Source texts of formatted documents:

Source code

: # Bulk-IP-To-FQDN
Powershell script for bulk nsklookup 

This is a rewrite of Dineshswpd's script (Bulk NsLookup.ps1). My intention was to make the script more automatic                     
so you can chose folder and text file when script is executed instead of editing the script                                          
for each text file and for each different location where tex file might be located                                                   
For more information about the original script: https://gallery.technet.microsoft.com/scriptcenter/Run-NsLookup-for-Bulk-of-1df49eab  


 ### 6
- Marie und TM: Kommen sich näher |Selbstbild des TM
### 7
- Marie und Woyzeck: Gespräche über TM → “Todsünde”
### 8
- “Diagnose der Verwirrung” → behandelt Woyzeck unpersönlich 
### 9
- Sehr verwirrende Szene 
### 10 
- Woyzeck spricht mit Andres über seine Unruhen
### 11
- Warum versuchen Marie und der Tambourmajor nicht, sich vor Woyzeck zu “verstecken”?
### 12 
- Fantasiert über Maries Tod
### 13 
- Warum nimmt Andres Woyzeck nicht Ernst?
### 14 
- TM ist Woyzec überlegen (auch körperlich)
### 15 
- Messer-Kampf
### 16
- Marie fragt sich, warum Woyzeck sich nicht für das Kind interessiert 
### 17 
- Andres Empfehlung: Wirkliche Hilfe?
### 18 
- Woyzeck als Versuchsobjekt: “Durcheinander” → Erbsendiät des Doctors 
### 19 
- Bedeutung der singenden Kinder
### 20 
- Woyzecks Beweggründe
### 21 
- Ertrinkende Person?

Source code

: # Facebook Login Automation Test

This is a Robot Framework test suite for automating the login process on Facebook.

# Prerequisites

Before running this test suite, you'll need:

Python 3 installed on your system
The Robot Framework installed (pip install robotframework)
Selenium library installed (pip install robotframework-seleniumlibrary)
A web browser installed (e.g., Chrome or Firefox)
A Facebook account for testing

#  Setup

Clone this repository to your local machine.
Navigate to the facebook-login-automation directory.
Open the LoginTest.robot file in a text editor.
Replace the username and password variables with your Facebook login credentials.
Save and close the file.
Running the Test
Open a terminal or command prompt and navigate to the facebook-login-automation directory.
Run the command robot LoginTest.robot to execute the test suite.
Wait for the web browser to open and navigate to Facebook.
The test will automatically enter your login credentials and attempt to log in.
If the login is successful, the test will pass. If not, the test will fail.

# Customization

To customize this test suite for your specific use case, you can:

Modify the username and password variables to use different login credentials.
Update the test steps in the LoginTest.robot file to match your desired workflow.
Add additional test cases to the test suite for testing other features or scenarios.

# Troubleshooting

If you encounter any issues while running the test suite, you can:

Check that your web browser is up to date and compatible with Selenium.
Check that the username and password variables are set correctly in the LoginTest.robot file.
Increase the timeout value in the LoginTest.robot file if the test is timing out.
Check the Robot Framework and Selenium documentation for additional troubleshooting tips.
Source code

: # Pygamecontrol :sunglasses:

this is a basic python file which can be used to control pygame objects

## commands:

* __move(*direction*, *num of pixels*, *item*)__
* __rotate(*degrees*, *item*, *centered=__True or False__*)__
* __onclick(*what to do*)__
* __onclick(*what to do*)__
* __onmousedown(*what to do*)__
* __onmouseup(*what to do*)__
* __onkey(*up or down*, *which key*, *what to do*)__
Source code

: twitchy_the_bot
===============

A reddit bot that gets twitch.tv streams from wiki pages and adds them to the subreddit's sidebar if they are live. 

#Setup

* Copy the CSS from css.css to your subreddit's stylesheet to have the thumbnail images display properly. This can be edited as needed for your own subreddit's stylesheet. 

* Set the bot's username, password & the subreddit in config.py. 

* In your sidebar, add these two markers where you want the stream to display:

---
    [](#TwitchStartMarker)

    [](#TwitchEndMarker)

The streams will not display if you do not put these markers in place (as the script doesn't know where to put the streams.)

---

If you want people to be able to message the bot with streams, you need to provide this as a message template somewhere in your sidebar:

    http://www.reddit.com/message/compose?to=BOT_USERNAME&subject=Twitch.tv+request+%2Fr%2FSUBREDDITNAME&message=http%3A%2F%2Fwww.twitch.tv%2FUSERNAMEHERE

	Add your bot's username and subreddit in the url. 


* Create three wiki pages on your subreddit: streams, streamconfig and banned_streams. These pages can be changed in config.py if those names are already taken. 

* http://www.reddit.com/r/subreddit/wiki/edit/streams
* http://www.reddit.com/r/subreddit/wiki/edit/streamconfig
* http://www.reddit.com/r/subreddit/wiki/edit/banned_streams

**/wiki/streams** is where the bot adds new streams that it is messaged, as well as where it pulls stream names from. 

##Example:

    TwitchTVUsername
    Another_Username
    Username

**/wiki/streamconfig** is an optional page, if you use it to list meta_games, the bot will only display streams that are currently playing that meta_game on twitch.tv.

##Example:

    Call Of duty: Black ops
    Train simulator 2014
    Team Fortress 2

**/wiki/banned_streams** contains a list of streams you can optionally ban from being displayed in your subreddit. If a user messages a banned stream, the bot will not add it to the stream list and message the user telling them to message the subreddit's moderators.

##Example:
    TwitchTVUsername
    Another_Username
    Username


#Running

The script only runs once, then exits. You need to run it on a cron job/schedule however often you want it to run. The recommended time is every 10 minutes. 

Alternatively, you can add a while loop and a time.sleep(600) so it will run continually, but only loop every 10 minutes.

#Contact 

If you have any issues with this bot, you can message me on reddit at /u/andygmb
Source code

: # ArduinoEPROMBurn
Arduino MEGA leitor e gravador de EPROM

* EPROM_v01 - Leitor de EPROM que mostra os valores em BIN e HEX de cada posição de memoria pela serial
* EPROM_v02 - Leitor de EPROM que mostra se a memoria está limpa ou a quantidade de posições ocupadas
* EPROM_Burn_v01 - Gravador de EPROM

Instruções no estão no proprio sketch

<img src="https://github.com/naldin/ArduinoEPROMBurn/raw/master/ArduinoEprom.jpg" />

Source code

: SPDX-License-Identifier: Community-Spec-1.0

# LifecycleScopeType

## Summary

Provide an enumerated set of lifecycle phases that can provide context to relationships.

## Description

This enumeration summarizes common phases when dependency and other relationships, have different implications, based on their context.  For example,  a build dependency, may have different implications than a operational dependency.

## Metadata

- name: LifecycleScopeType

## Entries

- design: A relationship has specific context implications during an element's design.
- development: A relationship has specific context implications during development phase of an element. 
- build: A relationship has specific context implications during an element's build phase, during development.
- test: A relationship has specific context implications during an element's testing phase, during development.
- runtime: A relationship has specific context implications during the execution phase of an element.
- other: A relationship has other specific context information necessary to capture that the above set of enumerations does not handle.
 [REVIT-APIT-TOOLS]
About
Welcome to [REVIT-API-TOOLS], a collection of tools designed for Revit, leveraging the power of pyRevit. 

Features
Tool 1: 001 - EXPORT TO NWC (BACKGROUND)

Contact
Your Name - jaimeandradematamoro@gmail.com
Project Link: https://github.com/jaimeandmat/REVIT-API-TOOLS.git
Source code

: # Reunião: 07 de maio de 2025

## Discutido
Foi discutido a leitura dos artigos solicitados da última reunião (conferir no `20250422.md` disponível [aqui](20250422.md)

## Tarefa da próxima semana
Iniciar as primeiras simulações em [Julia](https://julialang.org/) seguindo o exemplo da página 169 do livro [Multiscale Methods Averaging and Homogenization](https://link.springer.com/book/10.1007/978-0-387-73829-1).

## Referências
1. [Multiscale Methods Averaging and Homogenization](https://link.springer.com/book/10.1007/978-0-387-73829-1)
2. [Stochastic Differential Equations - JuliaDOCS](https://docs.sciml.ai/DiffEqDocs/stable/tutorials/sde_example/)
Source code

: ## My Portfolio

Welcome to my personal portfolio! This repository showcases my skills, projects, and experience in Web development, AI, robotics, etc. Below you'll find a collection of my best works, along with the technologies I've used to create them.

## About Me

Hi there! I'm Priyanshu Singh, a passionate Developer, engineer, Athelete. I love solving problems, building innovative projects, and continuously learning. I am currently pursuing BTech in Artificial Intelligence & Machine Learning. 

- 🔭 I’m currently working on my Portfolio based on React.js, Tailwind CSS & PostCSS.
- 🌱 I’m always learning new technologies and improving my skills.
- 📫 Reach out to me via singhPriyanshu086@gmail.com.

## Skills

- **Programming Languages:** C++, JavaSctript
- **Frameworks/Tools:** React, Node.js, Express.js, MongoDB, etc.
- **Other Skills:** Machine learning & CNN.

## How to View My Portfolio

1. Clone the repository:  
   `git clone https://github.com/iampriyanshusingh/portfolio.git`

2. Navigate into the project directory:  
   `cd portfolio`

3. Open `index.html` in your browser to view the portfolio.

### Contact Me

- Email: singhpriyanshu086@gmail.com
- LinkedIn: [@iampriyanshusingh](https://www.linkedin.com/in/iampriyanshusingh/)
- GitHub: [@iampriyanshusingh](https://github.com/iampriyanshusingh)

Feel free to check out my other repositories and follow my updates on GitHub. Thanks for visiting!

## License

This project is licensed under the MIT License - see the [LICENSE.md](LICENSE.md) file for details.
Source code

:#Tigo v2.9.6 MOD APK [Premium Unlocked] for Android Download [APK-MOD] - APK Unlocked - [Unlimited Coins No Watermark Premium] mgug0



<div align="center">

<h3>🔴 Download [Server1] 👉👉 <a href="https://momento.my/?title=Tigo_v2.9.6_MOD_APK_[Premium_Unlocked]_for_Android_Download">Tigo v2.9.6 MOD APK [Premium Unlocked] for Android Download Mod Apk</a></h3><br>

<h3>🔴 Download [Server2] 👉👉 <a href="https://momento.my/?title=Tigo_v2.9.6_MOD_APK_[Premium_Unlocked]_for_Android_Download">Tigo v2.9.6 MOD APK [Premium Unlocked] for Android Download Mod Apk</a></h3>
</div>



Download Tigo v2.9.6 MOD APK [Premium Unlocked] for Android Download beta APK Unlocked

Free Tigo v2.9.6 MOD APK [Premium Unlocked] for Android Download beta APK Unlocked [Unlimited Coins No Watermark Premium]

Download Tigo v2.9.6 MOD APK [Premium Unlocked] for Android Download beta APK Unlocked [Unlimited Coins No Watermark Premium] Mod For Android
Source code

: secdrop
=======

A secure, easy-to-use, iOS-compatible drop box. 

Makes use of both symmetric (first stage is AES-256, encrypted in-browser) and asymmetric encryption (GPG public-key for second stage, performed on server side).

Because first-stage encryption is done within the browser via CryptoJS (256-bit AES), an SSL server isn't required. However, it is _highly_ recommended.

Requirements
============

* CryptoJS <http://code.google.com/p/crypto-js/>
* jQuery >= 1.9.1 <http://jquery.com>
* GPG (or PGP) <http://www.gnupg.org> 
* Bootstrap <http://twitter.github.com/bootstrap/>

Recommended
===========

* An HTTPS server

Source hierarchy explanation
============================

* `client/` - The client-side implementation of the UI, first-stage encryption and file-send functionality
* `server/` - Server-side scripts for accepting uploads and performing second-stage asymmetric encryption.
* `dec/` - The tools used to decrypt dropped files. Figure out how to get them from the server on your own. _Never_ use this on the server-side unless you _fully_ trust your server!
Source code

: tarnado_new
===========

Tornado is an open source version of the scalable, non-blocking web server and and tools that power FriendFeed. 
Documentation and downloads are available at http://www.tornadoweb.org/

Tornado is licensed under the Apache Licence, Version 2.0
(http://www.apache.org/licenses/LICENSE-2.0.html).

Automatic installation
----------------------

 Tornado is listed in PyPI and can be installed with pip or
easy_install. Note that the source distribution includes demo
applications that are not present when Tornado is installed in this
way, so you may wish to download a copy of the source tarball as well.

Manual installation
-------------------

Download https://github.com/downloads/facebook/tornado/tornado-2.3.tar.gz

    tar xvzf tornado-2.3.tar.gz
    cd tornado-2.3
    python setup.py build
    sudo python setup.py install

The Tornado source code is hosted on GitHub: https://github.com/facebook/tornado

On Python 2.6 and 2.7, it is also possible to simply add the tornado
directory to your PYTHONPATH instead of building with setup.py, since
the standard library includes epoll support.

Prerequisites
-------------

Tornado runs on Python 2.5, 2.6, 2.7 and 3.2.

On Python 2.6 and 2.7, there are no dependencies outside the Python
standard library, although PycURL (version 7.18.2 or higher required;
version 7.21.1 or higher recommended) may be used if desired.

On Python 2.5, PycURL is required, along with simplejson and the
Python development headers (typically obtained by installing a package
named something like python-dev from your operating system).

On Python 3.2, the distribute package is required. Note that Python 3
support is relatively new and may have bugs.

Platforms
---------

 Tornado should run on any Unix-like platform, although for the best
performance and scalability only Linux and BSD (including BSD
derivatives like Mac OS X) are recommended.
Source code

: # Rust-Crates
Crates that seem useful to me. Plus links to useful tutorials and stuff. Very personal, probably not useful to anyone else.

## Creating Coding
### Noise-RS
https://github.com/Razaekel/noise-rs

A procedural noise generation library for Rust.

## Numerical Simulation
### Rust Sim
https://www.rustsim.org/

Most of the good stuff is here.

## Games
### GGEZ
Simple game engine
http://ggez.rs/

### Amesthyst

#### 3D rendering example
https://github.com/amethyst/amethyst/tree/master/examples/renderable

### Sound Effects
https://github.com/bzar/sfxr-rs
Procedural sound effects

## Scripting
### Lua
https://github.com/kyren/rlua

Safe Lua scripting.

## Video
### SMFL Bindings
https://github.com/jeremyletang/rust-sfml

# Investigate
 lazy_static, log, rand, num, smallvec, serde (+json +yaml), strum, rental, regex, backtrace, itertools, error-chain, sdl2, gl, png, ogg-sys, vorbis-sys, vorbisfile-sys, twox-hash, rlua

* TASK DESCRIPTION *
Retype every line up to and including the one that contains "for each text", beginning at the first line of the records, with no edits.

* TASK RESPONSE *
Source code

: # Bulk-IP-To-FQDN
Powershell script for bulk nsklookup 

This is a rewrite of Dineshswpd's script (Bulk NsLookup.ps1). My intention was to make the script more automatic                     
so you can chose folder and text file when script is executed instead of editing the script                                          
for each text file and for each different location where tex file might be located                                                   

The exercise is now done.